La question
05/11/2025
Y a-t-il des raisons de croire en la COP 30 au Brésil ?
Vous allez suivre la COP sans espoir. Et je vous comprends. Mais depuis Belo Horizonte, j’ai trouvé trois raisons de penser que celle-ci pourrait être différente des autres.
30 ans. Cela fait 30 ans, depuis la COP 1 de 1995 à Berlin, que les Nations unies se réunissent pour faire face au dérèglement climatique. Un chiffre rond qui pose naturellement une question : combien en faudra-t-il encore ? Cette question en dit long. Sur les espoirs placés dans les COP, mais peut-être surtout sur les déceptions qu’elles ont pu engendrer. Les COP devraient permettre de construire cette gouvernance mondiale où chaque État et la société civile assument leurs responsabilités et font voter les règles identifiées comme vitales pour la planète. Mais comment y croire quand le président de la première économie mondiale, dont le premier geste une fois élu a été de sortir son pays des accords de Paris, renouvelle moins de deux mois avant le début de la COP son hostilité envers cette ambition ? Donald Trump l’a martelé à la tribune des Nations unies, le 23 septembre dernier : pour lui, le changement climatique est « la plus grande arnaque jamais menée contre le monde » et le concept d’empreinte carbone est « une supercherie inventée par des gens aux intentions malveillantes ».

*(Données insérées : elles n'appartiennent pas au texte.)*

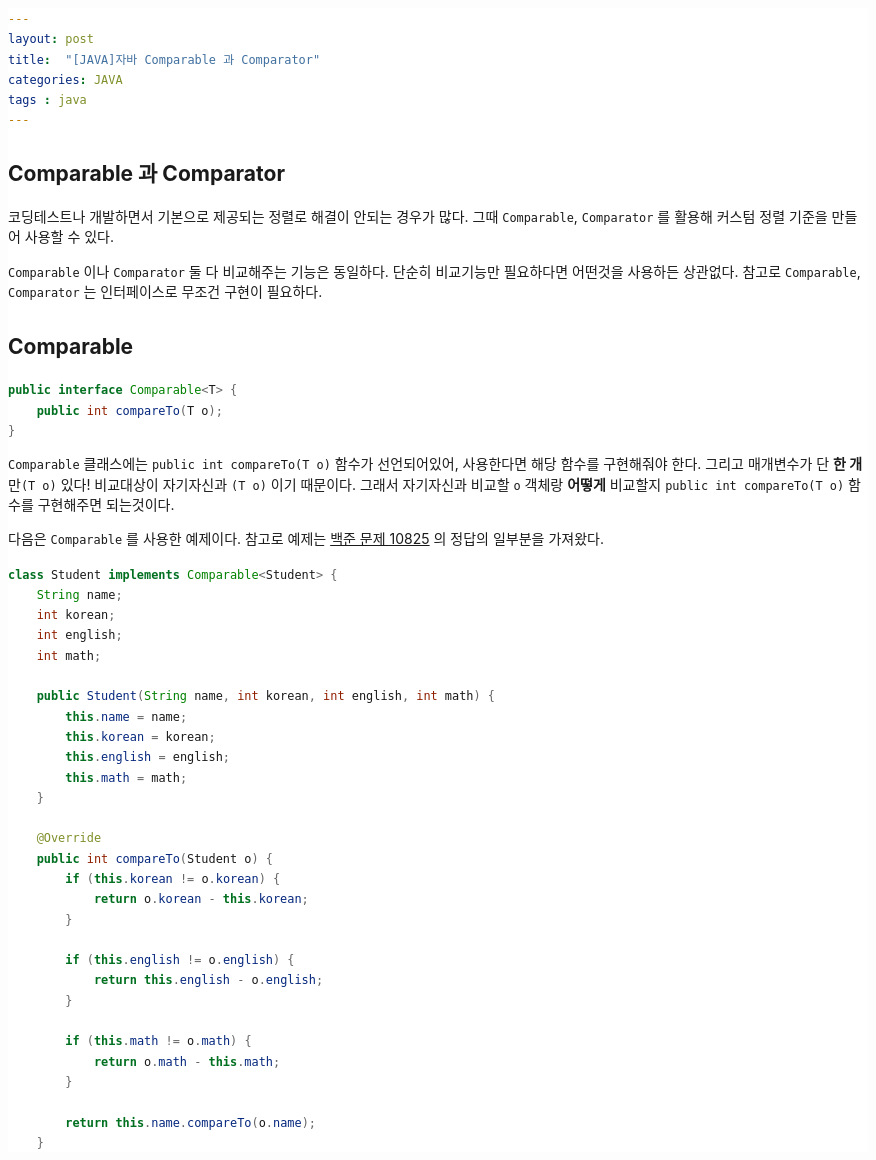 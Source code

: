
 ```yaml
---
layout: post
title:  "[JAVA]자바 Comparable 과 Comparator"
categories: JAVA
tags : java
---
```


## Comparable 과 Comparator

코딩테스트나 개발하면서 기본으로 제공되는 정렬로 해결이 안되는 경우가 많다.
그때 `Comparable`, `Comparator` 를 활용해 커스텀 정렬 기준을 만들어 사용할 수 있다.

`Comparable` 이나 `Comparator` 둘 다 비교해주는 기능은 동일하다. 단순히 비교기능만 필요하다면 어떤것을 사용하든 상관없다.
참고로 `Comparable`, `Comparator` 는 인터페이스로 무조건 구현이 필요하다.


## Comparable

```java
public interface Comparable<T> {
    public int compareTo(T o);
}
```
`Comparable` 클래스에는 `public int compareTo(T o)` 함수가 선언되어있어,
사용한다면 해당 함수를 구현해줘야 한다. 그리고 매개변수가 단 **한 개** 만`(T o)` 있다!
비교대상이 자기자신과 `(T o)` 이기 때문이다. 그래서 자기자신과 비교할 `o` 객체랑 **어떻게** 비교할지
`public int compareTo(T o)` 함수를 구현해주면 되는것이다.

다음은 `Comparable` 를 사용한 예제이다. 참고로 예제는 [백준 문제 10825](https://www.acmicpc.net/problem/10825) 의 정답의 일부분을
가져왔다.

```java
class Student implements Comparable<Student> {
    String name;
    int korean;
    int english;
    int math;

    public Student(String name, int korean, int english, int math) {
        this.name = name;
        this.korean = korean;
        this.english = english;
        this.math = math;
    }

    @Override
    public int compareTo(Student o) {
        if (this.korean != o.korean) {
            return o.korean - this.korean;
        }

        if (this.english != o.english) {
            return this.english - o.english;
        }

        if (this.math != o.math) {
            return o.math - this.math;
        }

        return this.name.compareTo(o.name);
    }

```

Seulement voilà, cette COP n’est peut-être pas n’importe quelle COP. Elle a lieu au Brésil et ce simple fait donne au moins trois bonnes raisons de croire qu’elle pourrait laisser un héritage.
1. Elle a lieu aux portes de l’Amazonie
Sa localisation est d’une portée extrêmement symbolique. Le choix de Belém concentre l’attention sur l’importance de l’Amazonie dans la crise climatique et consacre l’idée du multilatéralisme. La forêt s’étend, en effet, sur neuf pays représentant environ 5,5 millions de kilomètres carrés où vivent un peu plus de 30 millions d’habitants, dont environ 25 millions au Brésil.

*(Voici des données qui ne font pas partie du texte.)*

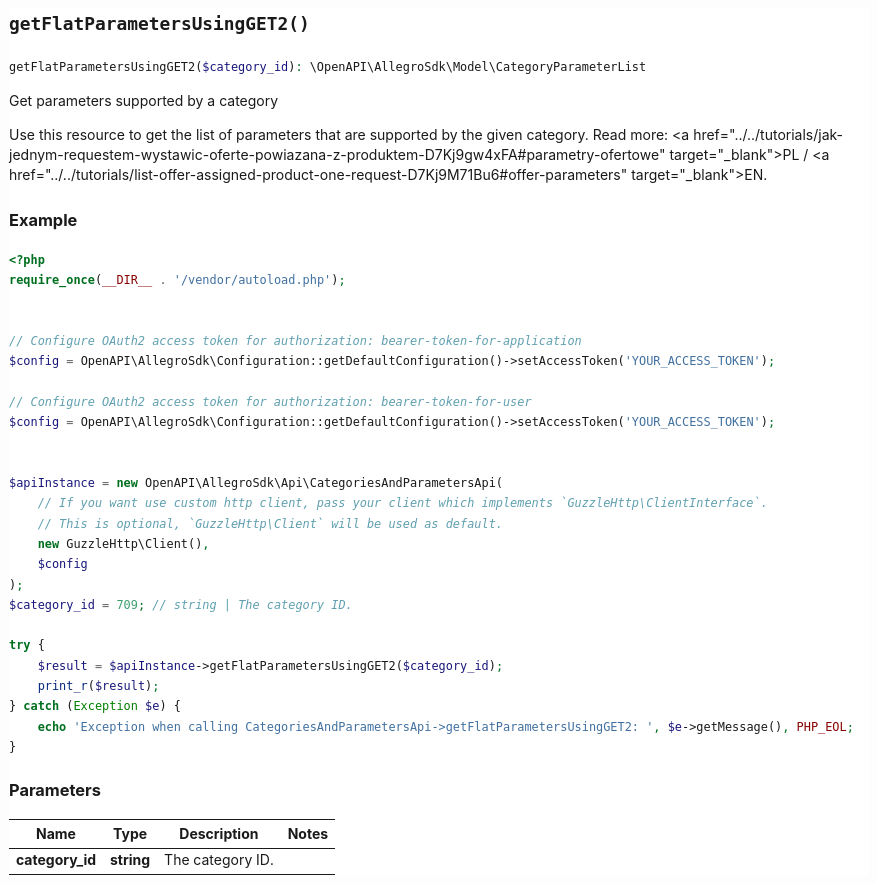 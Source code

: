 ## `getFlatParametersUsingGET2()`

```php
getFlatParametersUsingGET2($category_id): \OpenAPI\AllegroSdk\Model\CategoryParameterList
```

Get parameters supported by a category

Use this resource to get the list of parameters that are supported by the given category. Read more: <a href=\"../../tutorials/jak-jednym-requestem-wystawic-oferte-powiazana-z-produktem-D7Kj9gw4xFA#parametry-ofertowe\" target=\"_blank\">PL</a> / <a href=\"../../tutorials/list-offer-assigned-product-one-request-D7Kj9M71Bu6#offer-parameters\" target=\"_blank\">EN</a>.

### Example

```php
<?php
require_once(__DIR__ . '/vendor/autoload.php');


// Configure OAuth2 access token for authorization: bearer-token-for-application
$config = OpenAPI\AllegroSdk\Configuration::getDefaultConfiguration()->setAccessToken('YOUR_ACCESS_TOKEN');

// Configure OAuth2 access token for authorization: bearer-token-for-user
$config = OpenAPI\AllegroSdk\Configuration::getDefaultConfiguration()->setAccessToken('YOUR_ACCESS_TOKEN');


$apiInstance = new OpenAPI\AllegroSdk\Api\CategoriesAndParametersApi(
    // If you want use custom http client, pass your client which implements `GuzzleHttp\ClientInterface`.
    // This is optional, `GuzzleHttp\Client` will be used as default.
    new GuzzleHttp\Client(),
    $config
);
$category_id = 709; // string | The category ID.

try {
    $result = $apiInstance->getFlatParametersUsingGET2($category_id);
    print_r($result);
} catch (Exception $e) {
    echo 'Exception when calling CategoriesAndParametersApi->getFlatParametersUsingGET2: ', $e->getMessage(), PHP_EOL;
}
```

### Parameters

Name | Type | Description  | Notes
------------- | ------------- | ------------- | -------------
 **category_id** | **string**| The category ID. |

C’est sans doute pour cela que les autorités brésiliennes ont résisté aux pressions pour délocaliser – au moins en partie – la COP 30 de la capitale du Para, dans plusieurs capitales dont Rio, São Paulo et bien sûr Brasilia. Les organisateurs s’appuient sur des ressources locales avec les quelques hôtels de Belém capables de recevoir une clientèle internationale, mais aussi sur la capacité de la population locale à ouvrir de nombreuses chambres d’hôtes. En plus de cela, plusieurs paquebots mouilleront dans le port de Belém pour héberger des visiteurs étrangers, option qui a ses détracteurs comme on peut l’imaginer ! Peut-on parler d’innovation frugale ?
2. Les Brésiliens se mobilisent
L’animation qui règne au Brésil autour de cette COP prouve que le débat est vivant : non, la société ne détourne pas les yeux. A l’image de la vie politique très polarisée du Brésil, la COP 30 à Belém a ses militants et ses détracteurs.
L’organisation de la COP30 a été critiquée pour ses défaillances organisationnelles qui compromettent la participation des populations traditionnelles et autochtones de l’Amazonie, faisant courir le risque à la conférence de devenir l’une des plus exclusives et chaotiques de l’histoire.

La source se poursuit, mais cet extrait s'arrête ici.